Рука Рахманова легла на плечо:

― Читай, ― он протянул вдвое сложенный листок бумаги ― заявление лоточницы в милицию.

― 17 блоков "Комуза" (51 руб. 00 коп.), ― читал я вслух, падая духом. ~ 20 блоков "ВТ" (100 руб.)...

― Ну, ну, дальше.

― 21 плитка шоколада "Соевые" (21 руб.).

― Итого?

― Трудно поверить.

― Мне почему-то на язык просится другое слово ― стерва! Хочешь знать, почему? ― но Рахманов не стал ожидать ответа. ― С ходу не скажу. Вот встречусь с ней, попробую разобраться. Рубану с ходу: "Почему? Не многовато ли, сеньора?" Посмотрю внимательно в глаза.

Вот так, ― он, пародируя себя, смешно и долго взглянул на меня, ― предложу не ломать комедию. Так и скажу: "Перестаньте ломать комедию!.." Призову к благоразумию. Оставить на ночь в дырявой коробке блоки дефицитнейшего "ВТ"?! Да его во всем городе с огнем не сыскать! Не к лицу, скажу, вводить в заблуждение милицию. Некрасиво путать жанры. Трагедию с комедией. Дай-ка шпаргалку. Рахманов нахмурился. От шутливого тона не осталось и следа:

― Сто семьдесят два рубля ― не фунт изюма. Преувеличено ― это очевидно.

― Что толкнуло ее на это?

― Подлость, ― ответил Рахманов. ― И не все ли равно, Додик, что движет подлостью ― жадность, стремление нажиться или что-то похлеще. Знала ведь, что расплачиваться придется пацанам ― ан, нет, спокойненько, не задумываясь, толкнула в пропасть.
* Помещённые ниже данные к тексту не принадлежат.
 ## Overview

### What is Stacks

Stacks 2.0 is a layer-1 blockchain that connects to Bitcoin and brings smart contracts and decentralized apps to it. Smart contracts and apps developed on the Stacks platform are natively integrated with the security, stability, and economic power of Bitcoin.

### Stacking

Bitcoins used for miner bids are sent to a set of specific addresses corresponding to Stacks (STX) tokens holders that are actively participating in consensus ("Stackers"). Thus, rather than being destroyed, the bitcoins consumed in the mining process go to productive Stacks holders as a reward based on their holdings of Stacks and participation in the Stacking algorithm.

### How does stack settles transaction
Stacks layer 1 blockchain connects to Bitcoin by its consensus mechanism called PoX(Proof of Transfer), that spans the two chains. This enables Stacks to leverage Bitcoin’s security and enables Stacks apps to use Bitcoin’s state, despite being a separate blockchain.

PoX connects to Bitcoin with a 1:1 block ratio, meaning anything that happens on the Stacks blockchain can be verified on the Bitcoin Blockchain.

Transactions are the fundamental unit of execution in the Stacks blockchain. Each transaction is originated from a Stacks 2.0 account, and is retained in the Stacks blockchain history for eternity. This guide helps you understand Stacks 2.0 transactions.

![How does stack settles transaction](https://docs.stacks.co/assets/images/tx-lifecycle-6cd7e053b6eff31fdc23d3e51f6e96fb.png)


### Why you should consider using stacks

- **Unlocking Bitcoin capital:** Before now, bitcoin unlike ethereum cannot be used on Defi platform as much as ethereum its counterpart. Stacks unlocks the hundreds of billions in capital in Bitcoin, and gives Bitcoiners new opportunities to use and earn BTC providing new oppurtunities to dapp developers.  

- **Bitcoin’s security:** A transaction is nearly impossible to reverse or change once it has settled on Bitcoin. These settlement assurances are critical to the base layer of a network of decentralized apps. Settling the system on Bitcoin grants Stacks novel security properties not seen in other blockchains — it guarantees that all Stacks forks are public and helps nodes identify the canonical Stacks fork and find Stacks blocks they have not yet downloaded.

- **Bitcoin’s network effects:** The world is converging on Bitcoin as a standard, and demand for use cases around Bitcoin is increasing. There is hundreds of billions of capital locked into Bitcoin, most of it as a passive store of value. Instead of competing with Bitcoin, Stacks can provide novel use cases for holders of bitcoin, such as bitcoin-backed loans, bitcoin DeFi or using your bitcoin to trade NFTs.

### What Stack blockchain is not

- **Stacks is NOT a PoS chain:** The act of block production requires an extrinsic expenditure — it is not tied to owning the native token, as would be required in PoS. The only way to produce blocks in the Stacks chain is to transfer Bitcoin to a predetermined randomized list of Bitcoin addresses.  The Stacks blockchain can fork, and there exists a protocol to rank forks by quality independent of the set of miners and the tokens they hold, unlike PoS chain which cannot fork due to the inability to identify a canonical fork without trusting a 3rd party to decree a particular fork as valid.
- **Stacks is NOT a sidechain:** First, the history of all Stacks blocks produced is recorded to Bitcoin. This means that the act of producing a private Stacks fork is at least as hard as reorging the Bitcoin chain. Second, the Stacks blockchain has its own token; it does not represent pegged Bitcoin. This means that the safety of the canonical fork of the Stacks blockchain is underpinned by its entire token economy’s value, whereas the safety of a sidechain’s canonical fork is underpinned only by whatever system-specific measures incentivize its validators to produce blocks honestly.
Казалось, что его убежденность в том, что ребята попали в "лужу", а не в "трясину", держалось не только на вере в чистосердечное признание тех ― думалось, что Рахманов располагал чем-то более важным, думалось, что он откопал какой-то существенный факт в пользу ребят и до поры до времени таил в себе, не рискуя оглашать.

Убежденность Рахманова передалась и мне. Теперь и я, уверенный в лживости заявления лоточницы, полагал, что ребята угодили в "лужу" и что выбираться из нее, задача, к счастью, посильная.

― Это ― цветочек в букете дерьма. Но ближе к делу, ― говорил Рахманов. ― Мы попросим забрать заявление, ― он потряс бумажкой, ― вернем должок ― 18 р. 10 к. и ни копейки, повторяю, ни копейки сверхположенного. Почему мы поступили так, а не иначе? Отвечаю. Потому, дорогой, что огласка ребятам абсолютно ни к чему ― охламоны, ― он сделал паузу, ― только-только начинают жить. Не прав я? Ну, да, конечно, с чего бы тебе возражать мне ― ведь ты, дорогой писака, лицо заинтересованное.

Мы с Рахмановым остались одни. Женщина-лейтенант и желчный аксакал исчезли. Вот так: стояли перед глазами и исчезли, а я по инерции говорил тихо, полушепотом.